Published on 2 Dec 2010. Tagged with php, algorithmicadvent.
Hint: If no support for varying character lengths is needed (e. g. when not working with UTF-8), the mb_* function calls should be replaced with their non-multibyte pendants. Especially mb_strpos
is very inefficient when used in loops.
/**
* Returns the longest intersection of two strings
*
* Usage example:
*
* $a = 'This is a wonderful test string.';
* $b = 'This is another wonderful string.';
* var_dump(getLongestIntersection($a, $b)); // string(11) " wonderful "
*
* @param string $haystack First string
* @param string $needle Second string
* @return string Longest intersection of both strings
*/
function getLongestIntersection($haystack, $needle)
{
// Length of needle string
$nLen = mb_strlen($needle);
// Starting point (in needle) of longest matching substring
$maxAnchor = 0;
// Length of (so far) longest matching substring
$maxLen = 0;
// Starting point (in needle) of current substring to test
$sAnchor = 0;
// Length of current substring to test
$sLen = 0;
// Do checks until either substring anchor runs out of needle string or
// until there is no room left for a longer match
while ($sAnchor < $nLen
&& $sAnchor + $sLen <= $nLen
) {
// Increase substring length
$sLen++;
if (mb_strpos($haystack,
mb_substr($needle, $sAnchor, $sLen)) !== false
) {
/* Substring found.
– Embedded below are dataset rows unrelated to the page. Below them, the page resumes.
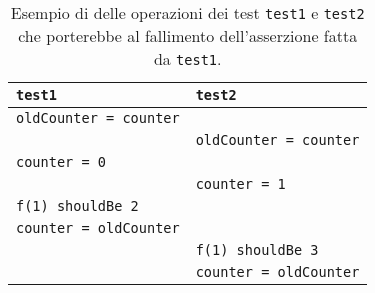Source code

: \begin{table}[!ht]
  \centering
  \begin{tabular}{ll}
    \toprule
    \lstinline|test1|                & \lstinline|test2|                \\
    \midrule
    \lstinline|oldCounter = counter| &                                  \\
                                     & \lstinline|oldCounter = counter| \\
    \lstinline|counter = 0|          &                                  \\
                                     & \lstinline|counter = 1|          \\
    \lstinline|f(1) shouldBe 2|      &                                  \\
    \lstinline|counter = oldCounter| &                                  \\
                                     & \lstinline|f(1) shouldBe 3|      \\
                                     & \lstinline|counter = oldCounter| \\
    \bottomrule
  \end{tabular}
  \caption{Esempio di  delle operazioni dei test \lstinline|test1| e \lstinline|test2| che porterebbe al fallimento dell'asserzione fatta da \lstinline|test1|.}
  \label{table:test-f-interleaving-fail}
\end{table}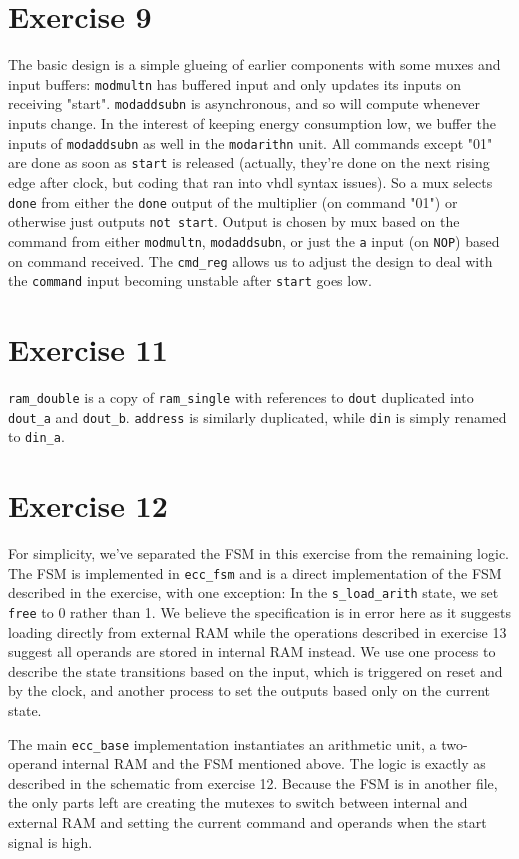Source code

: \documentclass[a4paper,twoside]{article}
\newcommand{\atom}[1]{\mbox{\texttt{#1}}}
\begin{document}
\section*{Exercise 9}
The basic design is a simple glueing of earlier components with
some muxes and input buffers: \atom{modmultn} has buffered input and only
updates its inputs on receiving "start".  \atom{modaddsubn} is asynchronous, and
so will compute whenever inputs change.  In the interest of keeping energy
consumption low, we buffer the inputs of \atom{modaddsubn} as well in the
\atom{modarithn} unit. All commands except "01" are done as soon as \atom{start}
is released (actually, they're done on the next rising edge after clock, but
coding that ran into vhdl syntax issues). So a mux selects \atom{done} from
either the \atom{done} output of the multiplier (on command "01") or otherwise
just outputs \atom{not start}. Output is chosen by mux based on the command from
either \atom{modmultn}, \atom{modaddsubn}, or just the \atom{a} input (on
\atom{NOP}) based on command received. The \atom{cmd\_reg} allows us to adjust
the design to deal with the \atom{command} input becoming unstable after
\atom{start} goes low.

\section*{Exercise 11}
\atom{ram\_double} is a copy of \atom{ram\_single} with references to
\atom{dout} duplicated into \atom{dout\_a} and \atom{dout\_b}. \atom{address} is
similarly duplicated, while \atom{din} is simply renamed to \atom{din\_a}.

\section*{Exercise 12}
For simplicity, we've separated the FSM in this exercise from the remaining
logic. The FSM is implemented in \atom{ecc\_fsm} and is a direct implementation
of the FSM described in the exercise, with one exception: In the
\atom{s\_load\_arith} state, we set \atom{free} to 0 rather than 1. We believe
the specification is in error here as it suggests loading directly from external
RAM while the operations described in exercise 13 suggest all operands are
stored in internal RAM instead. We use one process to describe the state
transitions based on the input, which is triggered on reset and by the clock,
and another process to set the outputs based only on the current state.

The main \atom{ecc\_base} implementation instantiates an arithmetic unit, a
two-operand internal RAM and the FSM mentioned above. The logic is exactly as
described in the schematic from exercise 12. Because the FSM is in another file,
the only parts left are creating the mutexes to switch between internal and
external RAM and setting the current command and operands when the start signal
is high.
\end{document}
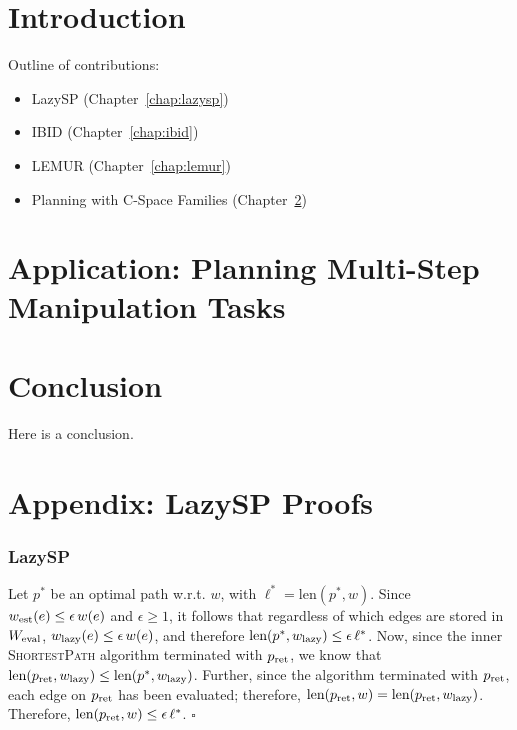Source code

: \documentclass[nobib]{tufte-book}
\newcommand{\ms}[1]{\mbox{\scriptsize #1}}
\newenvironment{proof}[1][Proof]{\begin{trivlist}
   \item[\hskip \labelsep {\bfseries #1}]}{\hfill$\square$\end{trivlist}}
\begin{document}

\tableofcontents

\chapter{Introduction}

Outline of contributions:
\begin{itemize}
\item LazySP (Chapter~\ref{chap:lazysp})
\item IBID (Chapter~\ref{chap:ibid})
\item LEMUR (Chapter~\ref{chap:lemur})
\item Planning with C-Space Families (Chapter~\ref{chap:family})
\end{itemize}

%

%



\chapter{Application: Planning Multi-Step Manipulation Tasks}
\label{chap:family}


\chapter{Conclusion}

Here is a conclusion.


\appendix

\chapter{Appendix: LazySP Proofs}
\label{sec:appendix-proofs}

\subsection{LazySP}

\begin{proof}[Proof of Theorem \ref{thm:lazy-optimality}]
Let $p^*$ be an optimal path w.r.t. $w$,
with $\ell^* = \mbox{len}(p^*, w)$.
Since $w_{\ms{est}}(e) \leq \epsilon \, w(e)$ and $\epsilon \geq 1$,
it follows that regardless of which edges are stored in $W_{\ms{eval}}$,
$w_{\ms{lazy}}(e) \leq \epsilon \, w(e)$,
and therefore
$\mbox{len}(p^*, w_{\ms{lazy}}) \leq \epsilon \, \ell^*$.
Now,
since the inner \textsc{ShortestPath} algorithm terminated with
$p_{\ms{ret}}$,
we know that
$\mbox{len}(p_{\ms{ret}}, w_{\ms{lazy}}) \leq \mbox{len}(p^*, w_{\ms{lazy}})$.
Further,
since the algorithm terminated with $p_{\ms{ret}}$,
each edge on $p_{\ms{ret}}$ has been evaluated;
therefore,
$\mbox{len}(p_{\ms{ret}}, w) = \mbox{len}(p_{\ms{ret}}, w_{\ms{lazy}})$.
Therefore,
$\mbox{len}(p_{\ms{ret}}, w) \leq \epsilon \, \ell^*$.
\end{proof}
\end{document}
A new match is always the longest match */
$maxLen = $sLen;
$maxAnchor = $sAnchor;
} else {
/* Substring not found */
// Shift anchor one position to the right
$sAnchor++;
// Don't bother looking for substrings shorter than current best
// match. This makes sure that a new match is always the longest
// match up to this point
$sLen--;
}
}
return mb_substr($needle, $maxAnchor, $maxLen);
}